Applied Biostatistics: Intro2r
Link to Preface and Frontmatter
This is Part 1 - Intro to R
Link to Part 2 - Summarizing data
Intro to R

Get everyone up to speed on reading, writing, and debugging code in
R
: Students in this course typically have a wide range of prior programming experience (Figure 1). I aim to quickly get beginners up to speed, and hope that advanced users will discover new techniques and have opportunities to support their peers.Focus on understanding
R
’s philosophy and solving programming problems: We are not here to write fancy code. We are here to do stats. Make sure your code works and is readable. Do not aim for perfection.Prepare for standard usage of R in statistics: Later the stats get tough. By that point R should be routine.
A “tidyverse” Approach

As R
has evolved over time and its capabilities can be extended with packages (we will discuss this soon), different “dialects” of R
have emerged. While many of you have likely seen Base R
– built on the standard R
program you download, here we will use Tidyverse – a specific and highly standardized set of packages designed for data science workflows (Figure 2). As a broad overgeneralization, Base R allows for much more control of what you are doing but requires more programming skill, while tidyverse allows you to do a lot with less programming skill.
I focus on tidyverse programming, not because it is better than base R, but because learning tidyverse is a powerful way to do a lot without learning a lot of formal programming. This means that you will be well prepared for a lot of complex data analysis. If you continue to pursue advanced programming in R (or other languages) you will have some programming concepts to catch up on.
If you already know how to accomplish certain tasks with base R tools, I encourage you to invest the time in learning the equivalent approaches in tidyverse. While it may feel redundant at first, this foundation knowledge will make you a more versatile and effective R programmer in the long term, and will allow you to make sense of what we do throughout the term.
Important hints for R coding
Years of learning and teaching have taught me the following key points about learning R. These amount to the simple observation that a student’s mindset and attitude towards learning and using R is the most important key to their success. I summarize these tips in the video and bullet points, below.

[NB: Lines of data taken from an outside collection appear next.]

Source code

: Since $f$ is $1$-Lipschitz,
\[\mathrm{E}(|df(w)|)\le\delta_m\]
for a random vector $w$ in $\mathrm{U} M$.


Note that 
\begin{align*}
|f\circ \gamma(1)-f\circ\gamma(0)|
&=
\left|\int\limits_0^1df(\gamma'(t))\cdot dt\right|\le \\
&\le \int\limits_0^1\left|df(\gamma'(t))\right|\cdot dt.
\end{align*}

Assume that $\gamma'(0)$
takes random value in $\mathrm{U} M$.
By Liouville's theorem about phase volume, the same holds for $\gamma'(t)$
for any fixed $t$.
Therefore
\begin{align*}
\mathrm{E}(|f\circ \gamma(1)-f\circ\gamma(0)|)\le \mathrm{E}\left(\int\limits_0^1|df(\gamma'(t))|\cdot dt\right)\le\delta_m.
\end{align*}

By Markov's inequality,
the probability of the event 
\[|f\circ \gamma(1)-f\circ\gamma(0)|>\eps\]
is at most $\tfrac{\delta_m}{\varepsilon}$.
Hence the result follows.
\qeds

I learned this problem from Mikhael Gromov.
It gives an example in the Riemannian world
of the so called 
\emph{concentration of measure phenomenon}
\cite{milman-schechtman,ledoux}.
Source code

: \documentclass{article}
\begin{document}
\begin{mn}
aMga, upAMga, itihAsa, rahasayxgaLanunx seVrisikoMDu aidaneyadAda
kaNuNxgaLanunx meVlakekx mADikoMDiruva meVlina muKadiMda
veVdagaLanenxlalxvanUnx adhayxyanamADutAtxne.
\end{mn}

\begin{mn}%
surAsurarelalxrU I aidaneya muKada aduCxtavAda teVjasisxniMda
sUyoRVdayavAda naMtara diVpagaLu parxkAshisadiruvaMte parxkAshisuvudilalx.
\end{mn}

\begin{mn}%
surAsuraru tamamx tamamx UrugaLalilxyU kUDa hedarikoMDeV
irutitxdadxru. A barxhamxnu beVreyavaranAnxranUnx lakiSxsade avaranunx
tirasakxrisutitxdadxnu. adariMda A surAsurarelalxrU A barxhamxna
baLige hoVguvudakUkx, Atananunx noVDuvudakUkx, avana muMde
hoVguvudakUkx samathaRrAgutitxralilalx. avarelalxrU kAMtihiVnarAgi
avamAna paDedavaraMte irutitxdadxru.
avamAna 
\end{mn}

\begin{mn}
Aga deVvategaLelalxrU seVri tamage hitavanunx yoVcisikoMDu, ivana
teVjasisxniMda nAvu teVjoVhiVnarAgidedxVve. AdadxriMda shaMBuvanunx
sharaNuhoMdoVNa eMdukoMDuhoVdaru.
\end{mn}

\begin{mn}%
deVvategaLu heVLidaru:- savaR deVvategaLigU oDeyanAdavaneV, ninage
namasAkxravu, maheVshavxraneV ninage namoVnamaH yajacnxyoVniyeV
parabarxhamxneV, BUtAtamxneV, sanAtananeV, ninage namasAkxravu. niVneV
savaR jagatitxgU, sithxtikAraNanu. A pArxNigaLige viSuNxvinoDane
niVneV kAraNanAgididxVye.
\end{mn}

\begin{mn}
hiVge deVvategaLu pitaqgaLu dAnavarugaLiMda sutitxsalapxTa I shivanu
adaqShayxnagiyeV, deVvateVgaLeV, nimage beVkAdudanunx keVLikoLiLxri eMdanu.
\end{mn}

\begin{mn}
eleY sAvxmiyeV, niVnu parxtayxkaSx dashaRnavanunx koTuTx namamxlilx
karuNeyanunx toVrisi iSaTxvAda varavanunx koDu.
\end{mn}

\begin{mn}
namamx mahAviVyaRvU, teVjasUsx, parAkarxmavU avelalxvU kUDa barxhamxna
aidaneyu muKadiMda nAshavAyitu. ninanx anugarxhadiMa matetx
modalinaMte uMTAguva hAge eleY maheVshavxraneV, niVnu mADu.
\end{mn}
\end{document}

Be patient with yourself. Every expert R programmer started exactly where you are now. Your understanding will grow naturally as you tackle real problems and challenges. Do not beat yourself up, you are learning. Replace automatic negative thoughts with balanced thoughts (Figure 3).
R
is literally a language. Languages take a while to learn – at first, looking at an unfamiliar alphabet or hearing people speak a foreign language makes no sense. Aluksi vieraan aakkoston katsominen tai vieraan kielen puhumisen kuuleminen ei tunnu lainkaan järkevältä. With time and effort, you can make sense of a bunch of words and sentences but it takes time. You are not dumb for not understanding the sentence I pasted above (and if you do understand it is because you know Finnish, not because you are smart).You don’t need to memorize anything. You have access to dictionaries, translators, LLMs etc etc. That said, these tools or more useful the more you know.
Do not compare yourself to others. R will come fast to some, and slower to others. This has absolutely nothing to do with either your intelligence or your long-term potential as a competent R user.
Start small and don’t be afraid to experiment. There is nothing wrong about typing code that is imperfect and/or does not work out. Start with the simplest way of addressing your problem and see how far you get. Start small, maybe with some basic data analysis or creating a simple plot. Each little victory builds your confidence. You can always try new and more complex approaches as you go.
What’s ahead?

Now we begin our intro to R. While we will keep practicing what we have learned and learning new R stuff all term, the next four chapters, listed below will get you started:
Getting up and Running. This section introduces RStudio, math in R, vectors, variable assignment, using functions, r packages, loading data (from the internet), and data types. There is a lot here!
Data in R. Here we continue on our introduction to R. We first introduce the concept of tidy data, and introduce the capabilities of the tidyverse package, dplyr.
Intro to ggplot. The ggplot package allows us to make nice plots quickly. We will get started understanding how ggplot thinks, and introduce the wide variety of figures you can make. Later in this term we will make better figures in ggplot.
Reproducible science. We consider how to collect data, and store it in a folder. We then introduce the concept of R projects and loading data from our computer. Finally, we introduce the idea of saving R scripts.